Ваше письмо принесло мне удовольствие двоякого рода: во-первых, я только из него понял, как шло дело с «Зеноном», а во-вторых, я обрадован был участием, которое принял во мне Лев Николаевич, мои чувства к которому Вам известны. Тут же было нечто и странное: я все почему-то так и думал, что Л. Н. «встанет и пойдет»… Он и ходил. Милотá наша милая и премилая! – Дело с «Зеноном», по-моему, теперь зачинать нельзя. Оно испорчено Лавровым, обнаружившим свое залихватское легкомыслие и вкус к добровольческому метанию бисера. Некто из самарян рассказал мне, что когда два подначальника, ознакомясь с повестью, сказали Фите, что «ни единыя вины не обретают», то Ф<еоктистов> «бросил листы на стол и сказал: „Я его не люблю!“ Вот вина! И ее действительно достаточно, чтобы все подначальные теперь усердствовали, – следовательно, надо дело оставить до лучших обстоятельств на неопределенное время. Напрасные попытки только будут увеличивать досаду и раздражение и будут тоже радовать людей, об удовольствиях которых я хлопотать не хочу. Удивляюсь, почему столь простых вещей, которые Вы сообщаете, – не сообщил мне ранее Г<оль>цев! Нельзя ли спросить его об этом? Был момент, когда я мог все это рассказать через основательного человека Рихтеру и В<орон>ц<о>ву, и это могло бы иметь хоть то значение, что Р<ихтер> спросил бы: чтó в этой повести дурного? Но и Г<ольцев> и Л<авров> молчали, как рыбы… Писать об таких щекотливых вещах им представлялось опасным… Лукавые москвичи! Себя я обуздал именно тем, чем говорите, то есть привел себе на ум: „Вы путь ведете“. Теперь я просто недомогаю. Угнетало меня больше всего поведение собратий, которое я мог бы назвать лучше „падением“. Они вели себя как те собаки, которые бросаются грызть собаку, которую увечит жестокий человек. Никто не чувствовал, что происходит бесправие, а говорили: „Ах, да он сам виноват!.. Охота ему!.. Отличаться хочет!.. С кем связался бороться!.. Он описал в старинных личинах Филарета и П<обедонос>цева. Разве это можно?!. Поделом ему!..“ Я только и слышу и припоминаю совет Льва Н – ча – „не шевелись“, как больной. – В „Зеноне“ нет намеков ни на какие живущие личности, и Прологового там только одна тема с воробьиный нос, а все остальное – вымысел со смешениями из Эберса и Масперо.
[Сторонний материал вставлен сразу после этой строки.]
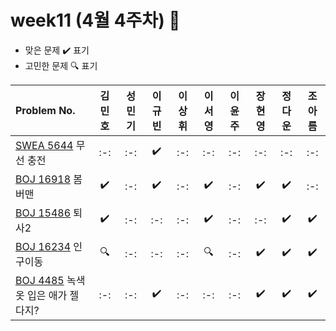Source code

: # week11 (4월 4주차) :pencil:

- 맞은 문제 :heavy_check_mark: 표기
- 고민한 문제 :mag: 표기

| Problem No.                                                                                                            | 김민호 | 성민기 | 이규빈 | 이상휘 |이서영 | 이윤주 | 장현영 | 정다운 | 조아름 | 
| :--------------------------------------------------------------------------------------------------------------------- | :----: | :----: | :----: | :----: | :----: | :----: | :----: | :----: | :----: |
| [SWEA 5644](https://swexpertacademy.com/main/code/problem/problemDetail.do?contestProbId=AWXRDL1aeugDFAUo) 무선 충전 |   :-:   |   :-:   |   :heavy_check_mark:   |   :-:   |   :-:   |   :-:   |   :-:   |   :-:   |   :-:   |
| [BOJ 16918](https://www.acmicpc.net/problem/16918) 봄버맨                                                            |   :heavy_check_mark:   |   :-:   |   :heavy_check_mark:   |   :-:   |   :heavy_check_mark:   |   :-:   |   :heavy_check_mark:   |   :heavy_check_mark:   |   :-:   |
| [BOJ 15486](https://www.acmicpc.net/problem/15486) 퇴사2                                                                 |   :heavy_check_mark:   |   :-:   |   :-:   |   :-:   |   :heavy_check_mark:   |   :-:   |   :-:   |   :heavy_check_mark:   |   :heavy_check_mark:   |
| [BOJ 16234](https://www.acmicpc.net/problem/16234) 인구이동                                                          |   :mag:   |   :-:   |   :-:   |   :-:   |   :mag:   |   :-:   |   :heavy_check_mark:   |   :heavy_check_mark:   |   :heavy_check_mark:   |
| [BOJ 4485](https://www.acmicpc.net/problem/4485) 녹색 옷 입은 애가 젤다지?                                                               |   :-:   |   :-:   |   :heavy_check_mark:   |   :-:   |   :-:   |   :-:   |   :heavy_check_mark:   |   :heavy_check_mark:   |   :heavy_check_mark:   |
Можете Вы для меня сделать вот что: сходите к известному Вам переводчику моих сочинений на немецкий язык, преподавателю Петропавловского немецкого училища Карлу Андреевичу Греве (Маросейка, Хохловский переулок, дом Моносзон, против Иванова монастыря), и скажите ему, что есть на свете „Зенон“ и что по обстоятельствам (которые ему надо открыть) этого „Зенона“ надо бы (кажется) перевести на немецкий язык прежде прочего, что он переводит, и напечатать прежде появления оригинала. Далее мы сделаем из этого оборот, какой нужно. Но прежде чем идти к Греве, обсудите это со Львом Николаевичем, – хорошо ли это я желаю? На Греве, впрочем, непременно посмотрите, чтобы рассказать мне: що воно есть? По письмам он мне нравится, но взгляд на человека – важное дело. Я ему пишу сегодня же, что Вы у него побываете. У него есть жена Паула Греве, приславшая мне свою карточку после „Колыванского мужа“. Яка ця – ciя панi? По письмам оба эти лица производят на меня впечатление благоприятное. Одно боюсь – перепугаете Вы немку своим кожухом!.. Авось она не беременна! – Потом прошу Вас запомнить для меня все, что Л. Н. скажет о „Зеноне“. Я всегда дорожу его замечаниями и принимаю их, и теперь приму и воспользуюсь ими – пересмотрю и исправлю. Его суждение мне всего дороже. Я люблю его более всякого иного человека на земле, ибо он уяснил мне множество драгоценных вопросов, которые я сам решал довольно близко к его решениям, но не верил в достоинство своих решений, и притом у меня они выходили смутны, а у него мне все стало ясно. С практикою других я в разладе: я не верю в „куркен-переверкен“, а более доверяю исторической постепенности, которую Л. Н. указывает, например, в вопросе о смягчениях пожирания людей и животных. Придет к тому, что совестно будет убивать ручное животное, а потом – всякое животное. „Волк ляжет с ягненком“. То же и об „опрощении“. Не все могут всё вдруг сделать, а только „могущий вместит“. Куркен-переверкен пугает, а постепенно конь дается между своих ушей стрелять. Масса мелких землевладельцев, и землевладельцев с хорошим христианским настроением, остается для меня самым верным шагом для моей нынешней поры. Я хочу написать такой романчик и назвать его по имени героя „Адам Безбедович“ (из поляков-евангеликов). Поляки отлично способны сидеть в деревне.
Ваш Н. Лесков.
В Москве гостит у Льва Никол. Толстого в Долгохамовницком переулке, № 15, его и мой друг, Павел Иванович Бирюков. Он морской офицер, опростившийся и ходящий по-мужицки. Я просил его видеться с Вами и переговорить об одной моей повести. Я полагаю, что он к Вам придет, а может быть, и не один, а с графом. Это бывало. Предупреждаю Вас, чтобы не вышло недоразумения с этими мужиками. Они, конечно, не обидятся, но Вам, быть может, будет досадно.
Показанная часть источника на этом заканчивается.